TASK OBJECTIVE
Could you copy each line of the entries that contains "github"?

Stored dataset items
========================================
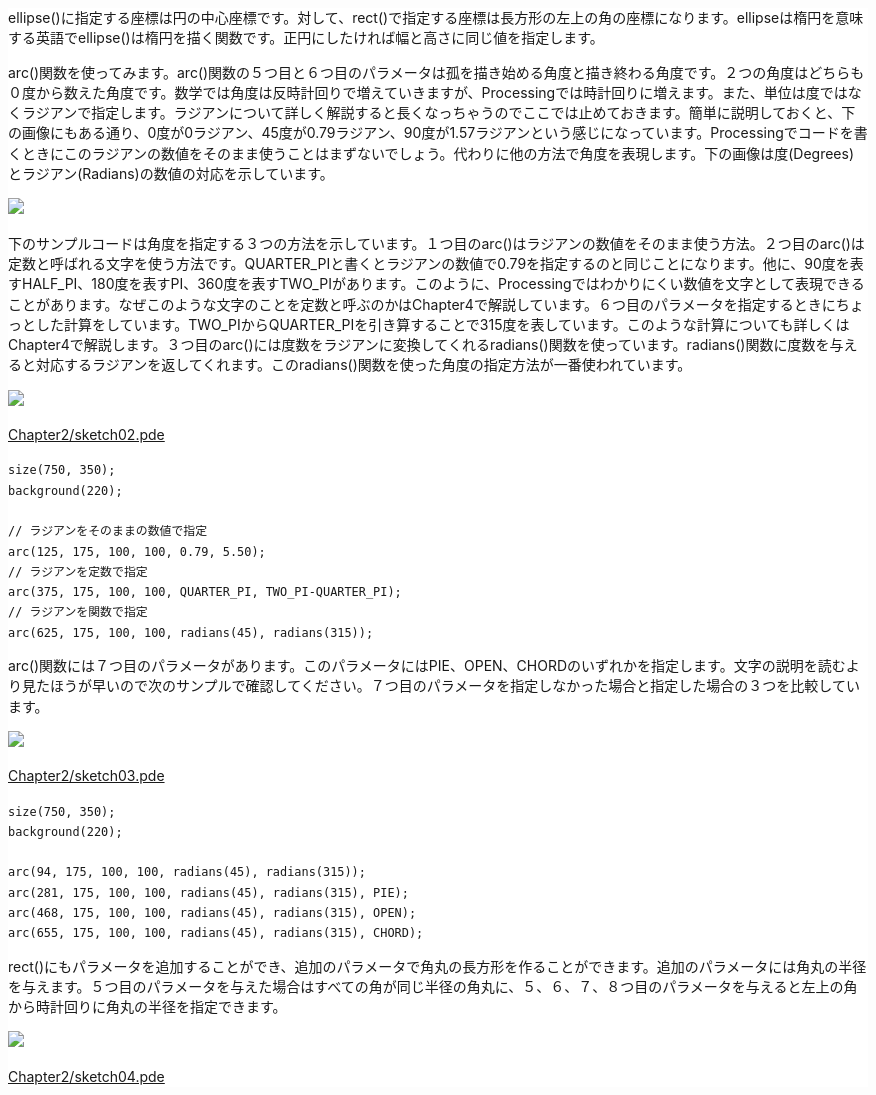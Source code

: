 ellipse()に指定する座標は円の中心座標です。対して、rect()で指定する座標は長方形の左上の角の座標になります。ellipseは楕円を意味する英語でellipse()は楕円を描く関数です。正円にしたければ幅と高さに同じ値を指定します。

arc()関数を使ってみます。arc()関数の５つ目と６つ目のパラメータは孤を描き始める角度と描き終わる角度です。２つの角度はどちらも０度から数えた角度です。数学では角度は反時計回りで増えていきますが、Processingでは時計回りに増えます。また、単位は度ではなくラジアンで指定します。ラジアンについて詳しく解説すると長くなっちゃうのでここでは止めておきます。簡単に説明しておくと、下の画像にもある通り、0度が0ラジアン、45度が0.79ラジアン、90度が1.57ラジアンという感じになっています。Processingでコードを書くときにこのラジアンの数値をそのまま使うことはまずないでしょう。代わりに他の方法で角度を表現します。下の画像は度(Degrees)とラジアン(Radians)の数値の対応を示しています。

![](/images/Chapter2/rad_deg.jpg)

下のサンプルコードは角度を指定する３つの方法を示しています。１つ目のarc()はラジアンの数値をそのまま使う方法。２つ目のarc()は定数と呼ばれる文字を使う方法です。QUARTER_PIと書くとラジアンの数値で0.79を指定するのと同じことになります。他に、90度を表すHALF_PI、180度を表すPI、360度を表すTWO_PIがあります。このように、Processingではわかりにくい数値を文字として表現できることがあります。なぜこのような文字のことを定数と呼ぶのかはChapter4で解説しています。６つ目のパラメータを指定するときにちょっとした計算をしています。TWO_PIからQUARTER_PIを引き算することで315度を表しています。このような計算についても詳しくはChapter4で解説します。３つ目のarc()には度数をラジアンに変換してくれるradians()関数を使っています。radians()関数に度数を与えると対応するラジアンを返してくれます。このradians()関数を使った角度の指定方法が一番使われています。

![](/images/Chapter2/sketch02.jpg)

[Chapter2/sketch02.pde](github:Chapter2/sketch02/sketch02.pde)

```processing
size(750, 350);
background(220);

// ラジアンをそのままの数値で指定
arc(125, 175, 100, 100, 0.79, 5.50);
// ラジアンを定数で指定
arc(375, 175, 100, 100, QUARTER_PI, TWO_PI-QUARTER_PI);
// ラジアンを関数で指定
arc(625, 175, 100, 100, radians(45), radians(315));
```

arc()関数には７つ目のパラメータがあります。このパラメータにはPIE、OPEN、CHORDのいずれかを指定します。文字の説明を読むより見たほうが早いので次のサンプルで確認してください。７つ目のパラメータを指定しなかった場合と指定した場合の３つを比較しています。

![](/images/Chapter2/sketch03.jpg)

[Chapter2/sketch03.pde](github:Chapter2/sketch03/sketch03.pde)

```processing
size(750, 350);
background(220);

arc(94, 175, 100, 100, radians(45), radians(315));
arc(281, 175, 100, 100, radians(45), radians(315), PIE);
arc(468, 175, 100, 100, radians(45), radians(315), OPEN);
arc(655, 175, 100, 100, radians(45), radians(315), CHORD);
```

rect()にもパラメータを追加することができ、追加のパラメータで角丸の長方形を作ることができます。追加のパラメータには角丸の半径を与えます。５つ目のパラメータを与えた場合はすべての角が同じ半径の角丸に、５、６、７、８つ目のパラメータを与えると左上の角から時計回りに角丸の半径を指定できます。

![](/images/Chapter2/sketch04.jpg)

[Chapter2/sketch04.pde](github:Chapter2/sketch04/sketch04.pde)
========================================
EXERCISE ANSWER
[Chapter2/sketch02.pde](github:Chapter2/sketch02/sketch02.pde)
[Chapter2/sketch03.pde](github:Chapter2/sketch03/sketch03.pde)
[Chapter2/sketch04.pde](github:Chapter2/sketch04/sketch04.pde)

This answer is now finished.